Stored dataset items
═══
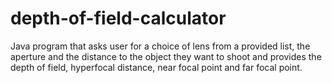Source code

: # depth-of-field-calculator

Java program that asks user for a choice of lens from a provided list, the aperture and the distance to the object 
they want to shoot and provides the depth of field, hyperfocal distance, near focal point and far focal point.
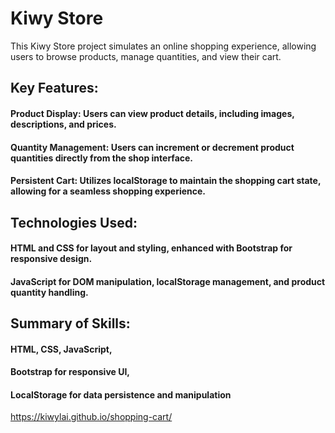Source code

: # Kiwy Store

This Kiwy Store project simulates an online shopping experience, allowing users to browse products, manage quantities, and view their cart.

## Key Features:

#### Product Display: Users can view product details, including images, descriptions, and prices.
#### Quantity Management: Users can increment or decrement product quantities directly from the shop interface.
#### Persistent Cart: Utilizes localStorage to maintain the shopping cart state, allowing for a seamless shopping experience.

## Technologies Used:

#### HTML and CSS for layout and styling, enhanced with Bootstrap for responsive design.
#### JavaScript for DOM manipulation, localStorage management, and product quantity handling.

## Summary of Skills:

#### HTML, CSS, JavaScript,
#### Bootstrap for responsive UI,
#### LocalStorage for data persistence and manipulation

https://kiwylai.github.io/shopping-cart/
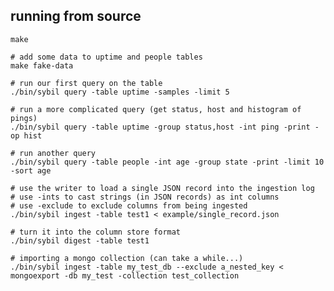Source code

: running from source
-------------------

    make
  
    # add some data to uptime and people tables
    make fake-data

    # run our first query on the table
    ./bin/sybil query -table uptime -samples -limit 5

    # run a more complicated query (get status, host and histogram of pings)
    ./bin/sybil query -table uptime -group status,host -int ping -print -op hist

    # run another query
    ./bin/sybil query -table people -int age -group state -print -limit 10 -sort age

    # use the writer to load a single JSON record into the ingestion log
    # use -ints to cast strings (in JSON records) as int columns
    # use -exclude to exclude columns from being ingested
    ./bin/sybil ingest -table test1 < example/single_record.json

    # turn it into the column store format
    ./bin/sybil digest -table test1

    # importing a mongo collection (can take a while...)
    ./bin/sybil ingest -table my_test_db --exclude a_nested_key < mongoexport -db my_test -collection test_collection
═══
* _Directions for this task_:
Exact copies of the lines from the one containing "-samples -limit 5" through the final line of the records are all the answer should hold.

* _Solved problem_:
    ./bin/sybil query -table uptime -samples -limit 5

    # run a more complicated query (get status, host and histogram of pings)
    ./bin/sybil query -table uptime -group status,host -int ping -print -op hist

    # run another query
    ./bin/sybil query -table people -int age -group state -print -limit 10 -sort age

    # use the writer to load a single JSON record into the ingestion log
    # use -ints to cast strings (in JSON records) as int columns
    # use -exclude to exclude columns from being ingested
    ./bin/sybil ingest -table test1 < example/single_record.json

    # turn it into the column store format
    ./bin/sybil digest -table test1

    # importing a mongo collection (can take a while...)
    ./bin/sybil ingest -table my_test_db --exclude a_nested_key < mongoexport -db my_test -collection test_collection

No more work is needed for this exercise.